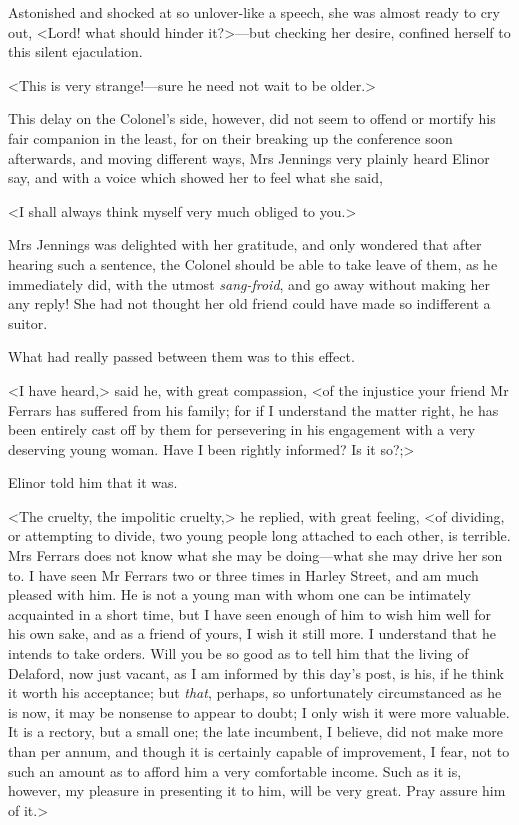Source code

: Astonished and shocked at so unlover-like a speech, she was almost ready to cry out, <Lord! what should hinder it?>—but checking her desire, confined herself to this silent ejaculation.

<This is very strange!—sure he need not wait to be older.>

This delay on the Colonel's side, however, did not seem to offend or mortify his fair companion in the least, for on their breaking up the conference soon afterwards, and moving different ways, Mrs Jennings very plainly heard Elinor say, and with a voice which showed her to feel what she said,

<I shall always think myself very much obliged to you.>

Mrs Jennings was delighted with her gratitude, and only wondered that after hearing such a sentence, the Colonel should be able to take leave of them, as he immediately did, with the utmost \textit{sang-froid}, and go away without making her any reply! She had not thought her old friend could have made so indifferent a suitor.

What had really passed between them was to this effect.

<I have heard,> said he, with great compassion, <of the injustice your friend Mr Ferrars has suffered from his family; for if I understand the matter right, he has been entirely cast off by them for persevering in his engagement with a very deserving young woman. Have I been rightly informed? Is it so?;>

Elinor told him that it was.

<The cruelty, the impolitic cruelty,> he replied, with great feeling, <of dividing, or attempting to divide, two young people long attached to each other, is terrible. Mrs Ferrars does not know what she may be doing—what she may drive her son to. I have seen Mr Ferrars two or three times in Harley Street, and am much pleased with him. He is not a young man with whom one can be intimately acquainted in a short time, but I have seen enough of him to wish him well for his own sake, and as a friend of yours, I wish it still more. I understand that he intends to take orders. Will you be so good as to tell him that the living of Delaford, now just vacant, as I am informed by this day's post, is his, if he think it worth his acceptance; but \textit{that}, perhaps, so unfortunately circumstanced as he is now, it may be nonsense to appear to doubt; I only wish it were more valuable. It is a rectory, but a small one; the late incumbent, I believe, did not make more than  per annum, and though it is certainly capable of improvement, I fear, not to such an amount as to afford him a very comfortable income. Such as it is, however, my pleasure in presenting it to him, will be very great. Pray assure him of it.>

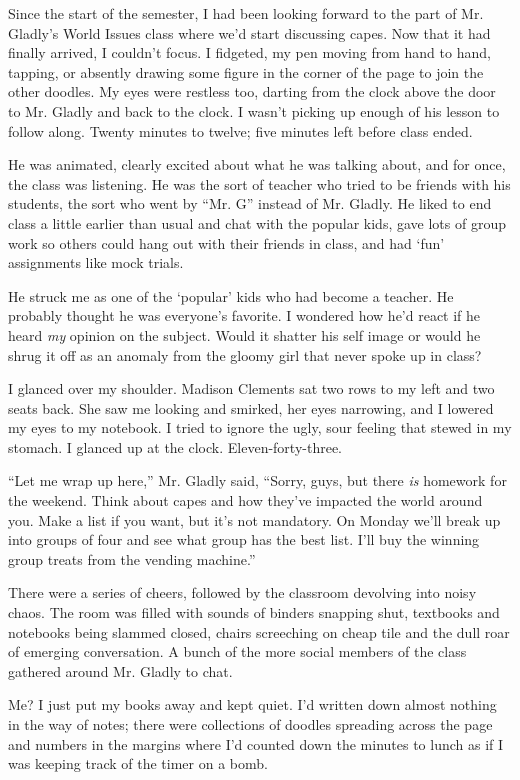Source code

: Since the start of the semester, I had been looking forward to the part of Mr. Gladly's World Issues class where we'd start discussing capes. Now that it had finally arrived, I couldn't focus. I fidgeted, my pen moving from hand to hand, tapping, or absently drawing some figure in the corner of the page to join the other doodles. My eyes were restless too, darting from the clock above the door to Mr. Gladly and back to the clock. I wasn't picking up enough of his lesson to follow along. Twenty minutes to twelve; five minutes left before class ended.

He was animated, clearly excited about what he was talking about, and for once, the class was listening. He was the sort of teacher who tried to be friends with his students, the sort who went by ``Mr. G'' instead of Mr. Gladly. He liked to end class a little earlier than usual and chat with the popular kids, gave lots of group work so others could hang out with their friends in class, and had `fun' assignments like mock trials.

He struck me as one of the `popular' kids who had become a teacher. He probably thought he was everyone's favorite. I wondered how he'd react if he heard \emph{my} opinion on the subject. Would it shatter his self image or would he shrug it off as an anomaly from the gloomy girl that never spoke up in class?

I glanced over my shoulder. Madison Clements sat two rows to my left and two seats back. She saw me looking and smirked, her eyes narrowing, and I lowered my eyes to my notebook. I tried to ignore the ugly, sour feeling that stewed in my stomach. I glanced up at the clock. Eleven-forty-three.

``Let me wrap up here,'' Mr. Gladly said, ``Sorry, guys, but there \emph{is} homework for the weekend. Think about capes and how they've impacted the world around you. Make a list if you want, but it's not mandatory. On Monday we'll break up into groups of four and see what group has the best list. I'll buy the winning group treats from the vending machine.''

There were a series of cheers, followed by the classroom devolving into noisy chaos. The room was filled with sounds of binders snapping shut, textbooks and notebooks being slammed closed, chairs screeching on cheap tile and the dull roar of emerging conversation. A bunch of the more social members of the class gathered around Mr. Gladly to chat.

Me? I just put my books away and kept quiet. I'd written down almost nothing in the way of notes; there were collections of doodles spreading across the page and numbers in the margins where I'd counted down the minutes to lunch as if I was keeping track of the timer on a bomb.

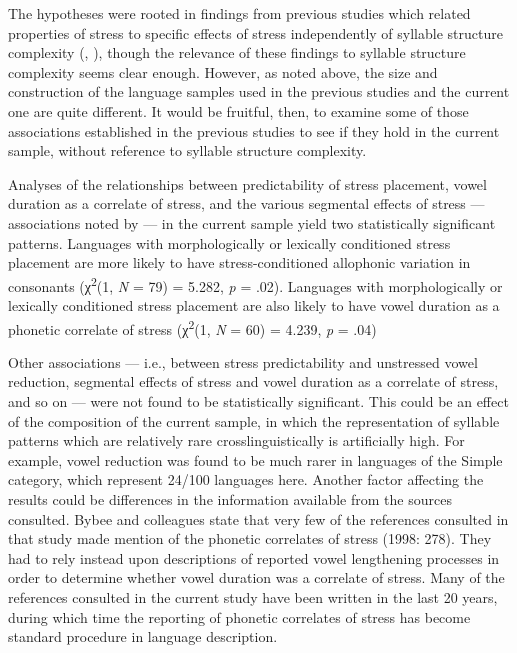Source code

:   The hypotheses were rooted in findings from previous studies which related properties of stress to specific effects of stress independently of syllable structure complexity (\citealt{BybeeEtAl1998}, \citealt{Schiering2007}), though the relevance of these findings to syllable structure complexity seems clear enough. However, as noted above, the size and construction of the language samples used in the previous studies and the current one are quite different. It would be fruitful, then, to examine some of those associations established in the previous studies to see if they hold in the current sample, without reference to syllable structure complexity.

  Analyses of the relationships between predictability of stress placement, vowel duration as a correlate of stress, and the various segmental effects of stress — associations noted by \citet{BybeeEtAl1998} — in the current sample yield two statistically significant patterns. Languages with morphologically or lexically conditioned stress placement are more likely to have stress-conditioned allophonic variation in consonants (χ\textsuperscript{2}(1, \textit{N} = 79) = 5.282, \textit{p} = .02). Languages with morphologically or lexically conditioned stress placement are also likely to have vowel duration as a phonetic correlate of stress (χ\textsuperscript{2}(1, \textit{N} = 60) = 4.239, \textit{p} = .04)

  Other associations — i.e., between stress predictability and unstressed vowel reduction, segmental effects of stress and vowel duration as a correlate of stress, and so on — were not found to be statistically significant. This could be an effect of the composition of the current sample, in which the representation of syllable patterns which are relatively rare crosslinguistically is artificially high. For example, vowel reduction was found to be much rarer in languages of the Simple category, which represent 24/100 languages here. Another factor affecting the results could be differences in the information available from the sources consulted. Bybee and colleagues state that very few of the references consulted in that study made mention of the phonetic correlates of stress (1998: 278). They had to rely instead upon descriptions of reported vowel lengthening processes in order to determine whether vowel duration was a correlate of stress. Many of the references consulted in the current study have been written in the last 20 years, during which time the reporting of phonetic correlates of stress has become standard procedure in language description.

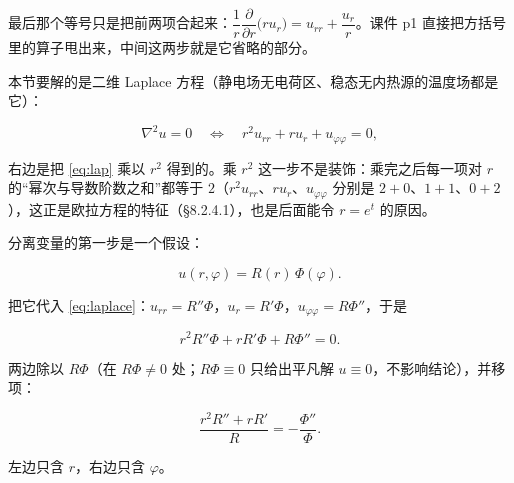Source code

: 最后那个等号只是把前两项合起来：$\dfrac1r\dfrac{\partial}{\partial r}\big(r u_r\big)=u_{rr}+\dfrac{u_r}{r}$。课件 p1 直接把方括号里的算子甩出来，中间这两步就是它省略的部分。



本节要解的是二维 Laplace 方程（静电场无电荷区、稳态无内热源的温度场都是它）：

\begin{equation}
\nabla^2u=0\quad\Longleftrightarrow\quad
r^2u_{rr}+ru_r+u_{\varphi\varphi}=0,
\label{eq:laplace}
\end{equation}

右边是把 \eqref{eq:lap} 乘以 $r^2$ 得到的。乘 $r^2$ 这一步不是装饰：乘完之后每一项对 $r$ 的“幂次与导数阶数之和”都等于 $2$（$r^2u_{rr}$、$ru_r$、$u_{\varphi\varphi}$ 分别是 $2+0$、$1+1$、$0+2$），这正是欧拉方程的特征（\S8.2.4.1），也是后面能令 $r=e^t$ 的原因。


\label{sec:822}



分离变量的第一步是一个假设：

\begin{equation}
u(r,\varphi)=R(r)\,\Phi(\varphi).
\label{eq:ansatz}
\end{equation}

把它代入 \eqref{eq:laplace}：$u_{rr}=R''\Phi$，$u_r=R'\Phi$，$u_{\varphi\varphi}=R\Phi''$，于是

\[
r^2R''\Phi+rR'\Phi+R\Phi''=0.
\]

两边除以 $R\Phi$（在 $R\Phi\ne0$ 处；$R\Phi\equiv0$ 只给出平凡解 $u\equiv0$，不影响结论），并移项：

\begin{equation}
\frac{r^2R''+rR'}{R}=-\frac{\Phi''}{\Phi}.
\label{eq:sep}
\end{equation}

左边只含 $r$，右边只含 $\varphi$。


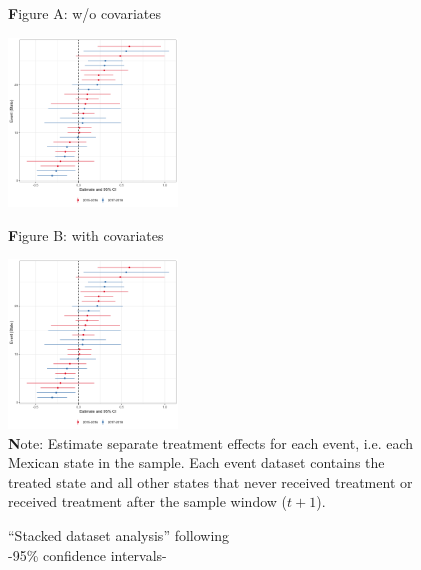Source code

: \documentclass[12pt]{amsart}
\numberwithin{equation}{section}
\theoremstyle{definition}
\theoremstyle{definition}
\theoremstyle{definition}
\begin{document}
\begin{appendix}
\begin{figure}[H]
\begin{center} 
	{\textbf Figure A: w/o covariates }
\end{center}
\includegraphics[width=0.4\textwidth]{Figures/CDLZ.png}
\begin{center} 
	{\textbf Figure B: with covariates } 
\end{center}
\includegraphics[width=0.4\textwidth]{Figures/CDLZ_cov.png}
       \captionsetup{justification=centering}
       \\
 {\textbf Note:} Estimate separate treatment effects for each event, i.e. each Mexican state in the sample. Each event dataset contains the treated state and all other states that never received treatment or received treatment after the sample window ($t+1$).   
\end{figure}    

\begin{figure}[H]
\centering
\caption{``Stacked dataset analysis'' following \citet{cengiz_etal_2019}\\ -95\% confidence intervals-} 
\label{fig:stacked_wcontrols}


\end{figure}
\end{appendix}
\end{document}
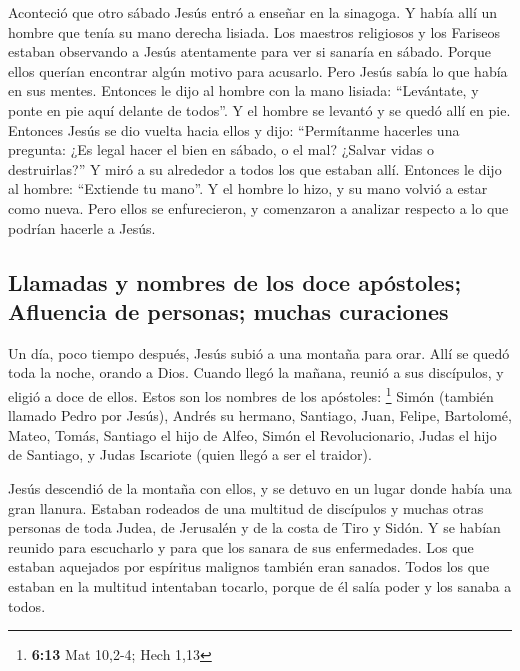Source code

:  Aconteció que otro sábado Jesús entró a enseñar en la
sinagoga. Y había allí un hombre que tenía su mano derecha lisiada.
 Los maestros religiosos y los Fariseos estaban observando
a Jesús atentamente para ver si sanaría en sábado. Porque ellos querían
encontrar algún motivo para acusarlo.  Pero Jesús sabía lo
que había en sus mentes. Entonces le dijo al hombre con la mano lisiada:
``Levántate, y ponte en pie aquí delante de todos''. Y el hombre se
levantó y se quedó allí en pie.  Entonces Jesús se dio
vuelta hacia ellos y dijo: ``Permítanme hacerles una pregunta: ¿Es legal
hacer el bien en sábado, o el mal? ¿Salvar vidas o destruirlas?''
 Y miró a su alrededor a todos los que estaban allí.
Entonces le dijo al hombre: ``Extiende tu mano''. Y el hombre lo hizo, y
su mano volvió a estar como nueva.  Pero ellos se
enfurecieron, y comenzaron a analizar respecto a lo que podrían hacerle
a Jesús.

\hypertarget{llamadas-y-nombres-de-los-doce-apuxf3stoles-afluencia-de-personas-muchas-curaciones}{%
\subsection{Llamadas y nombres de los doce apóstoles; Afluencia de
personas; muchas
curaciones}\label{llamadas-y-nombres-de-los-doce-apuxf3stoles-afluencia-de-personas-muchas-curaciones}}

 Un día, poco tiempo después, Jesús subió a una montaña
para orar. Allí se quedó toda la noche, orando a Dios. 
Cuando llegó la mañana, reunió a sus discípulos, y eligió a doce de
ellos. Estos son los nombres de los apóstoles: \footnote{\textbf{6:13}
  Mat 10,2-4; Hech 1,13}  Simón (también llamado Pedro
por Jesús), Andrés su hermano, Santiago, Juan, Felipe, Bartolomé,
 Mateo, Tomás, Santiago el hijo de Alfeo, Simón el
Revolucionario,  Judas el hijo de Santiago, y Judas
Iscariote (quien llegó a ser el traidor).

 Jesús descendió de la montaña con ellos, y se detuvo en
un lugar donde había una gran llanura. Estaban rodeados de una multitud
de discípulos y muchas otras personas de toda Judea, de Jerusalén y de
la costa de Tiro y Sidón. Y se habían reunido para escucharlo y para que
los sanara de sus enfermedades.  Los que estaban
aquejados por espíritus malignos también eran sanados. 
Todos los que estaban en la multitud intentaban tocarlo, porque de él
salía poder y los sanaba a todos.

::::

## Instructions to follow
Copy the lines above exactly. Start with the line containing "Los maestros religiosos", end with the line containing "Y miró a su", and include both.

## Result for this exercise
 Los maestros religiosos y los Fariseos estaban observando
a Jesús atentamente para ver si sanaría en sábado. Porque ellos querían
encontrar algún motivo para acusarlo.  Pero Jesús sabía lo
que había en sus mentes. Entonces le dijo al hombre con la mano lisiada:
``Levántate, y ponte en pie aquí delante de todos''. Y el hombre se
levantó y se quedó allí en pie.  Entonces Jesús se dio
vuelta hacia ellos y dijo: ``Permítanme hacerles una pregunta: ¿Es legal
hacer el bien en sábado, o el mal? ¿Salvar vidas o destruirlas?''
 Y miró a su alrededor a todos los que estaban allí.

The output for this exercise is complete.